╭─ Provided records

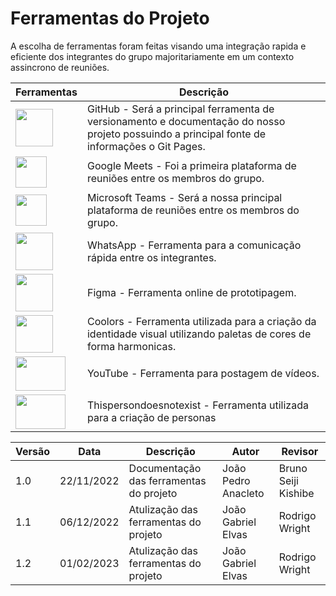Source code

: # Ferramentas do Projeto

A escolha de ferramentas foram feitas visando uma integração rapida e eficiente dos integrantes do grupo majoritariamente em um contexto assincrono de reuniões.

| Ferramentas                                                                                                                                                                                     | Descrição                                                                                                                                     |
| ----------------------------------------------------------------------------------------------------------------------------------------------------------------------------------------------- | --------------------------------------------------------------------------------------------------------------------------------------------- |
| <img src="https://user-images.githubusercontent.com/71887485/206041827-639fe8af-0b9c-4d45-8e0e-ddb56ae20980.png" height= 60 width=60>                                                           | GitHub - Será a principal ferramenta de versionamento e documentação do nosso projeto possuindo a principal fonte de informações o Git Pages. |
| <img src="https://logodownload.org/wp-content/uploads/2021/06/google-meet-logo-6.png" height= 50 width=50>                                                                                      | Google Meets - Foi a primeira plataforma de reuniões entre os membros do grupo.                                                       |
| <img src="https://logodownload.org/wp-content/uploads/2021/08/microsoft-teams-logo-1.png" height= 50 width=50>                                                                                      | Microsoft Teams - Será a nossa principal plataforma de reuniões entre os membros do grupo.                                                       |
| <img src="https://user-images.githubusercontent.com/71887485/206040900-84802128-c8b1-4bbc-9abd-46cc5ac81dff.png" height= 60 width=60>                                                           | WhatsApp - Ferramenta para a comunicação rápida entre os integrantes.                                                                         |
| <img src="https://assets.asana.biz/transform/ba9b63a3-f255-4088-b5fe-14ab4628f50b/logo-app-figma" height= 60 width=60>                                                                          | Figma - Ferramenta online de prototipagem.                                                                                                    |
| <img src="https://user-images.githubusercontent.com/71887485/206042476-05a2ba67-b728-4c31-8c35-9e4f6c8f2c76.png" height= 60 width=60>                                                           | Coolors - Ferramenta utilizada para a criação da identidade visual utilizando paletas de cores de forma harmonicas.                           |
| <img src="https://www.freepnglogos.com/uploads/youtube-play-red-logo-png-transparent-background-6.png" height= 55 width=80>                                                                     | YouTube - Ferramenta para postagem de vídeos.                                                                                                 |
| <img src="https://images.squarespace-cdn.com/content/v1/5e2a35351d908a4debad4520/1589299215075-ALVMQ6BDJBMAW6XH36K5/3862EC67-C90D-4BBD-88F5-8BCD698AED41.JPG?format=1000w" height= 55 width=80> | Thispersondoesnotexist - Ferramenta utilizada para a criação de personas                                                                      |

| Versão | Data       | Descrição                               | Autor               | Revisor             |
| ------ | ---------- | --------------------------------------- | ------------------- | ------------------- |
| 1.0    | 22/11/2022 | Documentação das ferramentas do projeto | João Pedro Anacleto | Bruno Seiji Kishibe |
| 1.1    | 06/12/2022 | Atulização das ferramentas do projeto   | João Gabriel Elvas  | Rodrigo Wright      |
| 1.2    | 01/02/2023 | Atulização das ferramentas do projeto   | João Gabriel Elvas  | Rodrigo Wright      |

╰─

■ **Your task**:
Write out all of the data above exactly, pictures excluded.

■ **Answer to the exercise**:
Source code

: # Ferramentas do Projeto

A escolha de ferramentas foram feitas visando uma integração rapida e eficiente dos integrantes do grupo majoritariamente em um contexto assincrono de reuniões.

| Ferramentas                                                                                                                                                                                     | Descrição                                                                                                                                     |
| ----------------------------------------------------------------------------------------------------------------------------------------------------------------------------------------------- | --------------------------------------------------------------------------------------------------------------------------------------------- |
| <img src="https://user-images.githubusercontent.com/71887485/206041827-639fe8af-0b9c-4d45-8e0e-ddb56ae20980.png" height= 60 width=60>                                                           | GitHub - Será a principal ferramenta de versionamento e documentação do nosso projeto possuindo a principal fonte de informações o Git Pages. |
| <img src="https://logodownload.org/wp-content/uploads/2021/06/google-meet-logo-6.png" height= 50 width=50>                                                                                      | Google Meets - Foi a primeira plataforma de reuniões entre os membros do grupo.                                                       |
| <img src="https://logodownload.org/wp-content/uploads/2021/08/microsoft-teams-logo-1.png" height= 50 width=50>                                                                                      | Microsoft Teams - Será a nossa principal plataforma de reuniões entre os membros do grupo.                                                       |
| <img src="https://user-images.githubusercontent.com/71887485/206040900-84802128-c8b1-4bbc-9abd-46cc5ac81dff.png" height= 60 width=60>                                                           | WhatsApp - Ferramenta para a comunicação rápida entre os integrantes.                                                                         |
| <img src="https://assets.asana.biz/transform/ba9b63a3-f255-4088-b5fe-14ab4628f50b/logo-app-figma" height= 60 width=60>                                                                          | Figma - Ferramenta online de prototipagem.                                                                                                    |
| <img src="https://user-images.githubusercontent.com/71887485/206042476-05a2ba67-b728-4c31-8c35-9e4f6c8f2c76.png" height= 60 width=60>                                                           | Coolors - Ferramenta utilizada para a criação da identidade visual utilizando paletas de cores de forma harmonicas.                           |
| <img src="https://www.freepnglogos.com/uploads/youtube-play-red-logo-png-transparent-background-6.png" height= 55 width=80>                                                                     | YouTube - Ferramenta para postagem de vídeos.                                                                                                 |
| <img src="https://images.squarespace-cdn.com/content/v1/5e2a35351d908a4debad4520/1589299215075-ALVMQ6BDJBMAW6XH36K5/3862EC67-C90D-4BBD-88F5-8BCD698AED41.JPG?format=1000w" height= 55 width=80> | Thispersondoesnotexist - Ferramenta utilizada para a criação de personas                                                                      |

| Versão | Data       | Descrição                               | Autor               | Revisor             |
| ------ | ---------- | --------------------------------------- | ------------------- | ------------------- |
| 1.0    | 22/11/2022 | Documentação das ferramentas do projeto | João Pedro Anacleto | Bruno Seiji Kishibe |
| 1.1    | 06/12/2022 | Atulização das ferramentas do projeto   | João Gabriel Elvas  | Rodrigo Wright      |
| 1.2    | 01/02/2023 | Atulização das ferramentas do projeto   | João Gabriel Elvas  | Rodrigo Wright      |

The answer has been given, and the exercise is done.